Desde la gruesa rama de un frondoso roble al borde del Bosque Oscuro, Ordeith contemplaba fijamente Campo de Emond, situado un par de kilómetros al sur. Imposible. «Hostigarlos. Castigarlos». Todo había ido a pedir de boca, según el plan. Incluso Isam le había hecho el juego. «¿Por qué dejó de traer trollocs el muy necio? ¡Tendría que haber traído los suficientes para que Dos Ríos quedara cubierto como si hubiera caído un negro enjambre sobre la región!» La baba goteaba de sus labios, pero no lo advirtió, como tampoco que su mano estaba toqueteando el cinturón. «¡Acosarlos hasta que sus corazones reventaran! ¡Desmenuzarlos como si fueran terrones de tierra!» ¡Todo planeado para atraer a Rand al’Thor hacia sí y que sus afanes quedaran en esto! Dos Ríos había salido indemne, sin apenas un rasguño. Unas pocas granjas incendiadas y unos cuantos campesinos despedazados vivos para las ollas trollocs no contaban, no habían tenido trascendencia. «¡Quiero a Dos Ríos arrasado, calcinado de modo que el fuego perdure en la memoria de los hombres durante un milenio!»
Estudió el estandarte que ondeaba sobre el pueblo y el otro que lo hacía no muy lejos de él. Una cabeza de lobo escarlata sobre blanco bordeado en rojo, y un águila también roja. Rojo por la sangre que Dos Ríos debía derramar para hacer aullar de dolor a Rand al’Thor. Manetheren. «Ése pretende ser el estandarte de Manetheren». Alguien les había hablado del antiguo reino, ¿verdad? ¿Qué sabrían estos necios de las glorias de Manetheren? «Manetheren, sí». Había más de una forma de hostigarlos. Se rió tan fuerte que estuvo a punto de caerse del roble antes de reparar en que no estaba agarrado con las dos manos, que una aferraba el cinturón donde debería haber colgado una daga. La risa se convirtió en un gruñido salvaje mientras miraba esa mano. La Torre Blanca guardaba lo que le había sido robado. Lo que era suyo por derecho; un derecho tan antiguo como la Guerra de los Trollocs.

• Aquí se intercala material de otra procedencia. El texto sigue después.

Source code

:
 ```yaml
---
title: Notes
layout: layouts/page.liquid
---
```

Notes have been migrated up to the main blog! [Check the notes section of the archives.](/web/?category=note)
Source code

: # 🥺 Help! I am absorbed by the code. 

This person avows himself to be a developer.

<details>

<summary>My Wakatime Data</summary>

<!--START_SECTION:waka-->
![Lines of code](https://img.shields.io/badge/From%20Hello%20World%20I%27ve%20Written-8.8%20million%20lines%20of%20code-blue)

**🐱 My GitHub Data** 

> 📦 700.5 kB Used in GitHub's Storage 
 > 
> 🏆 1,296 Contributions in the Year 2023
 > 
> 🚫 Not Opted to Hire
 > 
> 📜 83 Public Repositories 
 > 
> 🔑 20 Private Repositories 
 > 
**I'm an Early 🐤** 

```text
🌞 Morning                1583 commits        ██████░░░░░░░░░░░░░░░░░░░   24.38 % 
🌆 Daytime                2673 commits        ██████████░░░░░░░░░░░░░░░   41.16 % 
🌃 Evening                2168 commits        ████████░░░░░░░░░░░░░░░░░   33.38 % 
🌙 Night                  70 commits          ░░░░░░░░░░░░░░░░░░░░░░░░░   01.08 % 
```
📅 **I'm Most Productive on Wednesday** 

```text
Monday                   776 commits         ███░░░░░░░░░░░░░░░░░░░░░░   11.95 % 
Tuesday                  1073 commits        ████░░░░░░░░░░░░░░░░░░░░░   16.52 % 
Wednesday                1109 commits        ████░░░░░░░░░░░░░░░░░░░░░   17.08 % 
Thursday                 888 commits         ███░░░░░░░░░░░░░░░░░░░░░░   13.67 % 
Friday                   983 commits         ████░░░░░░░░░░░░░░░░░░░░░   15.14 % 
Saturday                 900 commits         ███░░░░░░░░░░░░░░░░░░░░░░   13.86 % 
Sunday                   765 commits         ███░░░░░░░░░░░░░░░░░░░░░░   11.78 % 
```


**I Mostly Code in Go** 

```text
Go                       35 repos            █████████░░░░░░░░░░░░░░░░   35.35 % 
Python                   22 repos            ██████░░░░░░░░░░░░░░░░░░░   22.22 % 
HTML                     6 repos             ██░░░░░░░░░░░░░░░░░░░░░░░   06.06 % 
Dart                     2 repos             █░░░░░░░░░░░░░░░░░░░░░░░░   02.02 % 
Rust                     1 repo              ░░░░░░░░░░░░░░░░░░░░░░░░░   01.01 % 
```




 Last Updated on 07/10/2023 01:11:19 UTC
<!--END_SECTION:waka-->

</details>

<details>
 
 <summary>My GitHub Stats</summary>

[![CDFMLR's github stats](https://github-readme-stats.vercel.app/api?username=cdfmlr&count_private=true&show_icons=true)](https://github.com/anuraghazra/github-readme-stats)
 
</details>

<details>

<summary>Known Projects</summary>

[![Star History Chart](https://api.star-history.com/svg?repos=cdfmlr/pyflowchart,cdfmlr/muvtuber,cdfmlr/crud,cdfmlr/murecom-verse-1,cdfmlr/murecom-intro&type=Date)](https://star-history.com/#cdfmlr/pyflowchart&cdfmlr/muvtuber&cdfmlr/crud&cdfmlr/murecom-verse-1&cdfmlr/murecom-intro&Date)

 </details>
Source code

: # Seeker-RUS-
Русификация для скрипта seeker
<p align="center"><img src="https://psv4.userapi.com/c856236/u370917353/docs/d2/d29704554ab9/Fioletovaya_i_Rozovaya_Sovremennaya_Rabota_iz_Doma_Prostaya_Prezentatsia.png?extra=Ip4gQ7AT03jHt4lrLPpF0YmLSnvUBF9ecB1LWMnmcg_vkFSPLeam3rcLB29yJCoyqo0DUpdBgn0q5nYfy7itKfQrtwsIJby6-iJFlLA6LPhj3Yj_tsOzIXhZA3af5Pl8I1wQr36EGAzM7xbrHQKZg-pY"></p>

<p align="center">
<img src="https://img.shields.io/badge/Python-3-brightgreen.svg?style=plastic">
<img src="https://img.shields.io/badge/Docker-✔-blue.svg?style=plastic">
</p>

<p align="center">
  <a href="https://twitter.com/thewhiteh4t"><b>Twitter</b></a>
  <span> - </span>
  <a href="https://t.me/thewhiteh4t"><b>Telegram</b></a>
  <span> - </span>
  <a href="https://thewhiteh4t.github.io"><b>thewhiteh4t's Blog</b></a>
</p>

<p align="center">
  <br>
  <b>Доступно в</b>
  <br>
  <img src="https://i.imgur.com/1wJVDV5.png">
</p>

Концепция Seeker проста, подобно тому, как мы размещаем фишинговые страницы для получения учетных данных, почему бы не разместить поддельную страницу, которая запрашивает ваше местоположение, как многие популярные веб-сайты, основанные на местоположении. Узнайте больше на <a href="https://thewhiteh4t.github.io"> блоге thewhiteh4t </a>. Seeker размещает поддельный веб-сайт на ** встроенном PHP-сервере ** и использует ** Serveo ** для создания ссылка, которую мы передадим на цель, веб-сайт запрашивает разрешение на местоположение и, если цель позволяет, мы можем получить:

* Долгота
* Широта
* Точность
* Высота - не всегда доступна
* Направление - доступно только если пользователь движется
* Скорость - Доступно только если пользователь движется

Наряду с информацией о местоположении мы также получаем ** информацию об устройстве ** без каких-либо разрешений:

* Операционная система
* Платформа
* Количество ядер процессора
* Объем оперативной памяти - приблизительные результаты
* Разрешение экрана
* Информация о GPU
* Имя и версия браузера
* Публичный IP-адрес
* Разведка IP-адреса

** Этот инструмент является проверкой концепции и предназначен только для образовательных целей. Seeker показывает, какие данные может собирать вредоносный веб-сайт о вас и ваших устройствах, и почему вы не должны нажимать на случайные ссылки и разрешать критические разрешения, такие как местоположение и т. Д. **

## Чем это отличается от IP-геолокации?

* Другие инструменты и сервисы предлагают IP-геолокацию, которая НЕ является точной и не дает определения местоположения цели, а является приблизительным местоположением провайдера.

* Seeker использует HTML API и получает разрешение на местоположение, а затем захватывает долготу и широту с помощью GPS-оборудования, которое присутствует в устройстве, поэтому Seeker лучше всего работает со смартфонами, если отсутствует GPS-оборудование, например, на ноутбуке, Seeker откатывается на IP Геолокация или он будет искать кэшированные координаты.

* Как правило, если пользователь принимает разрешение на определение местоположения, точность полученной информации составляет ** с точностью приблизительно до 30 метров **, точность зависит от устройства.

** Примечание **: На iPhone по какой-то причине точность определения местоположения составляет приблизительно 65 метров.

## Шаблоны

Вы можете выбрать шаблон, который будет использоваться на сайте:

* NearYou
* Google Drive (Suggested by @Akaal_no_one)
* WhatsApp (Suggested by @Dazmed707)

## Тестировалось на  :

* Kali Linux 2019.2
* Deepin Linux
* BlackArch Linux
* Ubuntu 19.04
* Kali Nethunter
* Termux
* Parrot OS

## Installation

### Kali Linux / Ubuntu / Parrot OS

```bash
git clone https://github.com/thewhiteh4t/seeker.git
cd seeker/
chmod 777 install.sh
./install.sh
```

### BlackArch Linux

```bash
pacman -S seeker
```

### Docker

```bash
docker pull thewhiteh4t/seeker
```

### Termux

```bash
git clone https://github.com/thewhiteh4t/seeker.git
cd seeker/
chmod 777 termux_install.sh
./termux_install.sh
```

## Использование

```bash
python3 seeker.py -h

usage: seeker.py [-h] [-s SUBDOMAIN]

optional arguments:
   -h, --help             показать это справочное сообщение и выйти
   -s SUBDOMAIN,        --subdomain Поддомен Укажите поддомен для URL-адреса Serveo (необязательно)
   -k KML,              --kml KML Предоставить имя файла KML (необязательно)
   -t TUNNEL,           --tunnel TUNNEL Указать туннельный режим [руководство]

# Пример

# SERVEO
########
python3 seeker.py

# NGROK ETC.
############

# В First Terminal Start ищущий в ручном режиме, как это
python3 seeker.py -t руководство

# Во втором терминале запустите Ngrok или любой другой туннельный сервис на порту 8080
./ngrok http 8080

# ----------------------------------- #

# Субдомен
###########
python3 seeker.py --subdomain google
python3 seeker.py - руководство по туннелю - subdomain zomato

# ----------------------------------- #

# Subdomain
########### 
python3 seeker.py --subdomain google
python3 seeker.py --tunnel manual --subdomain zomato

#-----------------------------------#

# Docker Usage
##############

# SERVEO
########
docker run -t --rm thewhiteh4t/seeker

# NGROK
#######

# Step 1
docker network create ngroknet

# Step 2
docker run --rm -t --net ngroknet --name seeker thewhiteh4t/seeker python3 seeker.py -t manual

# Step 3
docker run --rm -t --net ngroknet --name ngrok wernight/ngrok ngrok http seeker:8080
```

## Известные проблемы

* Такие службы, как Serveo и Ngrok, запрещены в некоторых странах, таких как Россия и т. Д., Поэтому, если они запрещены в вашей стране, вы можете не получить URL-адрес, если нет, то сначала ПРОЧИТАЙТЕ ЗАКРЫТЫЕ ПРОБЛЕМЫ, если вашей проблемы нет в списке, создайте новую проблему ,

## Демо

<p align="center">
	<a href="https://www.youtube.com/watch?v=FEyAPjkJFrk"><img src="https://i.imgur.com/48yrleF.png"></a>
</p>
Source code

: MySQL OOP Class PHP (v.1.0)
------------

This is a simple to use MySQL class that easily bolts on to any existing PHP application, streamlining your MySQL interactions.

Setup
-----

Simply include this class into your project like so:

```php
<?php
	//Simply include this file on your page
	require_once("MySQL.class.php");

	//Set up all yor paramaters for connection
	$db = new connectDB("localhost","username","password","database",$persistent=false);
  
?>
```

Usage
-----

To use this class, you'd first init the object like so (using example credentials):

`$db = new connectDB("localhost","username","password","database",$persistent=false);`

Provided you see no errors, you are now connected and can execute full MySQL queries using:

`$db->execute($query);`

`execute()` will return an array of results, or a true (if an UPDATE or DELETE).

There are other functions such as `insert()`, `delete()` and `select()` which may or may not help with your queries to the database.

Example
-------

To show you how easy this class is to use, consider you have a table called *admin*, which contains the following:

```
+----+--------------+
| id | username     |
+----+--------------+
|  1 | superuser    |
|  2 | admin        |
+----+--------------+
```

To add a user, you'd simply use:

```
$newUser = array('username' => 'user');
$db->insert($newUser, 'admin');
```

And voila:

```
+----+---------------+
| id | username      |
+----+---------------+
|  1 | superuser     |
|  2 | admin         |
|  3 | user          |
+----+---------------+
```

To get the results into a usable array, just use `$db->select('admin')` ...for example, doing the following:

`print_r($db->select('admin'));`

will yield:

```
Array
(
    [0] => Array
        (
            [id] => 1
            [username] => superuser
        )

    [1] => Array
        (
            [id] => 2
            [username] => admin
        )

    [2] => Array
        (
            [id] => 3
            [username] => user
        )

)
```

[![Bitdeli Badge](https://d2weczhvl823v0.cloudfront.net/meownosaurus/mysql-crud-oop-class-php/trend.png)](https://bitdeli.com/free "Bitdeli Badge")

Saltó al suelo y se encaramó a su caballo antes de mirar a sus compañeros. Sus sabuesos. Los aproximadamente treinta Capas Blancas que quedaban ya no llevaban níveas esas prendas, por supuesto. Las deslustradas armaduras mostraban puntos de herrumbre, y Bornhald no habría reconocido aquellos tétricos y recelosos semblantes, sucios y sin afeitar. Los humanos miraban a Ordeith, suspicaces pero temerosos, sin dirigir la vista hacia el Myrddraal que había entre ellos, con su rostro lívido como un gusano de tumba, carente de ojos, tan inexpresivo como los suyos propios. El Semihombre temía que Isam lo descubriera; a Isam no le había complacido en absoluto que en el asalto a Embarcadero de Taren se dejara escapar a tanta gente para que propagara la noticia de lo que estaba sucediendo en Dos Ríos. Ordeith soltó una risita al imaginar mortificado a Isam. Ése era un problema del que se ocuparía en otro momento, si es que el hombre aún vivía.
—Hacia Tar Valon —espetó. A galope tendido para llegar al trasbordador antes que Bornhald. El estandarte de Manetheren ondeando de nuevo en Don Ríos al cabo de varios siglos. Cómo lo había hostigado el Águila Roja en aquel lejano pasado—. ¡Pero primero, a Caemlyn! —«¡Que los acosen y los castiguen!» Que Dos Ríos pagara primero, y después Rand al’Thor, y después…
Riendo, galopó hacia el norte a través del bosque sin mirar atrás para ver si los demás lo seguían. Lo harían. No tenían ningún otro sitio adonde ir ahora.